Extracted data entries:
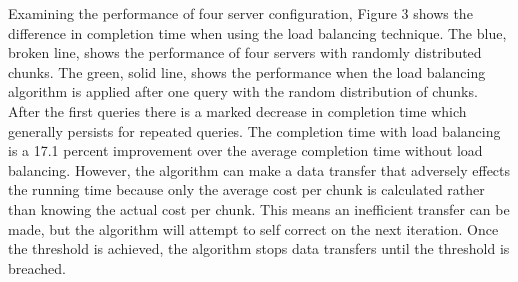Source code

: \documentclass{article}
\newenvironment{Figure}
               {\par\medskip\noindent\minipage{\linewidth}}
               {\endminipage\par\medskip}
\begin{document}
\begin{multicols}{2}
\begin{Figure}
  \centering
  \noindent{}
\end{Figure}

Examining the performance of four server configuration, Figure 3 shows the difference in completion time when using the load balancing technique.  The blue, broken line, shows the performance of four servers with randomly distributed chunks. The green, solid line, shows the performance when the load balancing algorithm is applied after one query with the random distribution of chunks.  After the first queries there is a marked decrease in completion time which generally persists for repeated queries.  The completion time with load balancing is a 17.1 percent improvement over the average completion time without load balancing.  However, the algorithm can make a data transfer that adversely effects the running time because only the average cost per chunk is calculated rather than knowing the actual cost per chunk. This means an inefficient transfer can be made, but the algorithm will attempt to self correct on the next iteration. Once the threshold is achieved, the algorithm stops data transfers until the threshold is breached.


\end{multicols}
\end{document}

▶ YOUR INSTRUCTIONS:
The answer must consist of each line from the entries that contains the string "noindent".

▶ SOLUTION TO THIS TASK:
               {\par\medskip\noindent\minipage{\linewidth}}
  \noindent{}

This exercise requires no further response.